Gene's Footnotes

I have never been impressed by the messenger and always inspect the message, which I now understand is not the norm. People prefer to filter out discordant information. As such, I am frequently confronted with, "Where did you hear that...." Well, here you go. If you want an email version, send me an email.

March 14, 2014

Paper: The Demise of U.S. Economic Growth


You can access this paper as noted. Here is the abstract:

The Demise of U.S. Economic Growth: Restatement, Rebuttal, and Reflections

Robert J. Gordon

NBER Working Paper No. 19895
Issued in February 2014
NBER Program(s):   DAE   EFG   PR 
The United States achieved a 2.0 percent average annual growth rate of real GDP per capita between 1891 and 2007. This paper predicts that growth in the 25 to 40 years after 2007 will be much slower, particularly for the great majority of the population. Future growth will be 1.3 percent per annum for labor productivity in the total economy, 0.9 percent for output per capita, 0.4 percent for real income per capita of the bottom 99 percent of the income distribution, and 0.2 percent for the real disposable income of that group.
The primary cause of this growth slowdown is a set of four headwinds, all of them widely recognized and uncontroversial. Demographic shifts will reduce hours worked per capita, due not just to the retirement of the baby boom generation but also as a result of an exit from the labor force both of youth and prime-age adults. Educational attainment, a central driver of growth over the past century, stagnates at a plateau as the U.S. sinks lower in the world league tables of high school and college completion rates. Inequality continues to increase, resulting in real income growth for the bottom 99 percent of the income distribution that is fully half a point per year below the average growth of all incomes. A projected long-term increase in the ratio of debt to GDP at all levels of government will inevitably lead to more rapid growth in tax revenues and/or slower growth in transfer payments at some point within the next several decades.
There is no need to forecast any slowdown in the pace of future innovation for this gloomy forecast to come true, because that slowdown already occurred four decades ago. In the eight decades before 1972 labor productivity grew at an average rate 0.8 percent per year faster than in the four decades since 1972. While no forecast of a future slowdown of innovation is needed, skepticism is offered here, particularly about the techno-optimists who currently believe that we are at a point of inflection leading to faster technological change. The paper offers several historical examples showing that the future of technology can be forecast 50 or even 100 years in advance and assesses widely discussed innovations anticipated to occur over the next few decades, including medical research, small robots, 3-D printing, big data, driverless vehicles, and oil-gas fracking.
You may purchase this paper on-line in .pdf format from SSRN.com ($5) for electronic delivery.

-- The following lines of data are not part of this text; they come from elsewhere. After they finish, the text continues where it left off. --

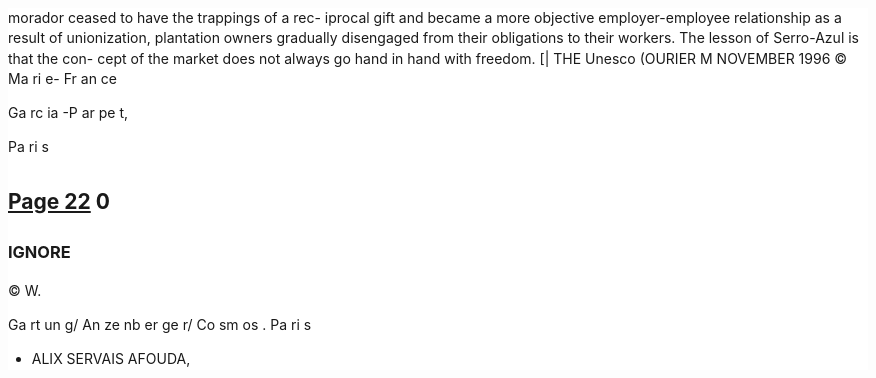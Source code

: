 morador ceased to have the trappings of a rec- 
iprocal gift and became a more objective 
employer-employee relationship as a result of 
unionization, plantation owners gradually 
disengaged from their obligations to their 
workers. 
The lesson of Serro-Azul is that the con- 
cept of the market does not always go hand in 
hand with freedom. [| 
THE Unesco (OURIER M NOVEMBER 1996 
© 
Ma
ri
e-
Fr
an
ce
 
Ga
rc
ia
-P
ar
pe
t,
 
Pa
ri
s

## [Page 22](104902engo.pdf#page=22) 0

### IGNORE

© 
W.
 
Ga
rt
un
g/
An
ze
nb
er
ge
r/
Co
sm
os
. 
Pa
ri
s 
- ALIX SERVAIS AFOUDA, 
  
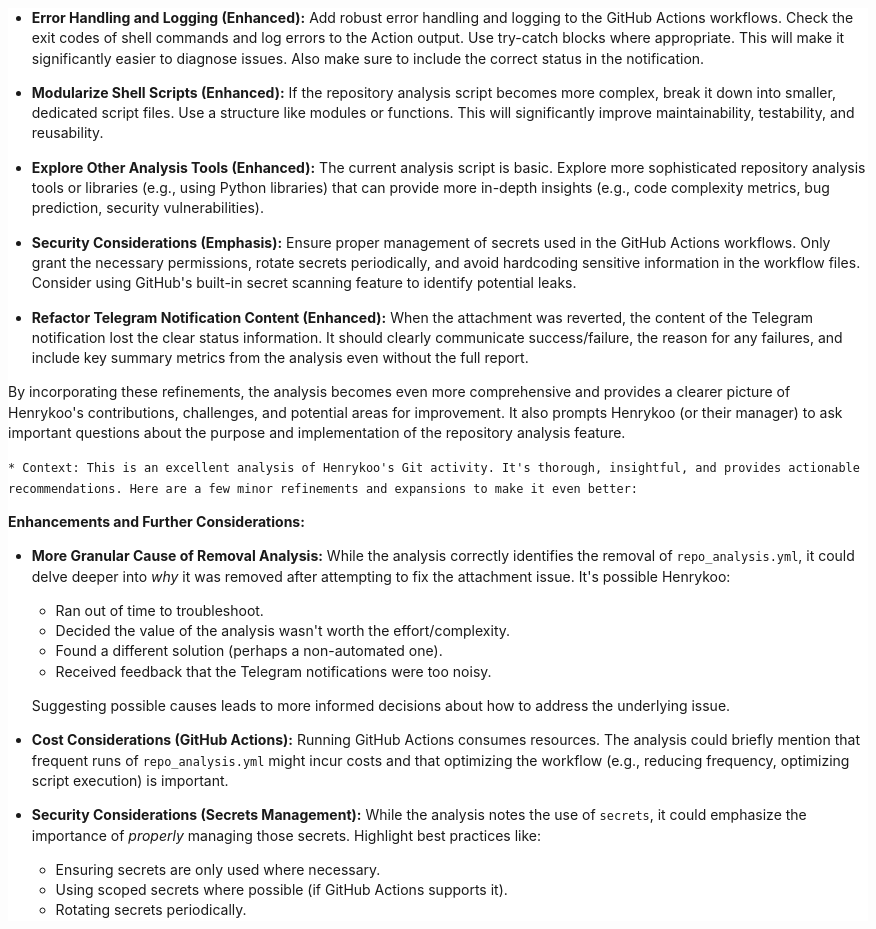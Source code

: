 *   **Error Handling and Logging (Enhanced):**  Add robust error handling and logging to the GitHub Actions workflows.  Check the exit codes of shell commands and log errors to the Action output. Use try-catch blocks where appropriate. This will make it significantly easier to diagnose issues. Also make sure to include the correct status in the notification.

*   **Modularize Shell Scripts (Enhanced):**  If the repository analysis script becomes more complex, break it down into smaller, dedicated script files. Use a structure like modules or functions. This will significantly improve maintainability, testability, and reusability.

*   **Explore Other Analysis Tools (Enhanced):**  The current analysis script is basic. Explore more sophisticated repository analysis tools or libraries (e.g., using Python libraries) that can provide more in-depth insights (e.g., code complexity metrics, bug prediction, security vulnerabilities).

*   **Security Considerations (Emphasis):** Ensure proper management of secrets used in the GitHub Actions workflows. Only grant the necessary permissions, rotate secrets periodically, and avoid hardcoding sensitive information in the workflow files. Consider using GitHub's built-in secret scanning feature to identify potential leaks.

*   **Refactor Telegram Notification Content (Enhanced):** When the attachment was reverted, the content of the Telegram notification lost the clear status information. It should clearly communicate success/failure, the reason for any failures, and include key summary metrics from the analysis even without the full report.

By incorporating these refinements, the analysis becomes even more comprehensive and provides a clearer picture of Henrykoo's contributions, challenges, and potential areas for improvement.  It also prompts Henrykoo (or their manager) to ask important questions about the purpose and implementation of the repository analysis feature.

    * Context: This is an excellent analysis of Henrykoo's Git activity. It's thorough, insightful, and provides actionable recommendations. Here are a few minor refinements and expansions to make it even better:

**Enhancements and Further Considerations:**

*   **More Granular Cause of Removal Analysis:** While the analysis correctly identifies the removal of `repo_analysis.yml`, it could delve deeper into *why* it was removed after attempting to fix the attachment issue.  It's possible Henrykoo:
    *   Ran out of time to troubleshoot.
    *   Decided the value of the analysis wasn't worth the effort/complexity.
    *   Found a different solution (perhaps a non-automated one).
    *   Received feedback that the Telegram notifications were too noisy.

    Suggesting possible causes leads to more informed decisions about how to address the underlying issue.

*   **Cost Considerations (GitHub Actions):**  Running GitHub Actions consumes resources.  The analysis could briefly mention that frequent runs of `repo_analysis.yml` might incur costs and that optimizing the workflow (e.g., reducing frequency, optimizing script execution) is important.

*   **Security Considerations (Secrets Management):** While the analysis notes the use of `secrets`, it could emphasize the importance of *properly* managing those secrets.  Highlight best practices like:
    *   Ensuring secrets are only used where necessary.
    *   Using scoped secrets where possible (if GitHub Actions supports it).
    *   Rotating secrets periodically.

My observation is kept to the point of the education collapse in the U.S.  It is not merely the quantitative analysis of the failure to complete high school and college, it is the qualitative observation that the schools are low quality.  

This is especially at our pretend brand schools where quality education used to be certain.

It is becoming obvious to young people that paying tens  of thousands of dollars for an education is tree studies or happy-land green studies is waste of time. This is actually a good sign. Wasting wealth is never good for a culture and transferring it to teachers and administrators, where they do not teach real life skills, adds nothing to the increase in the commonwealth.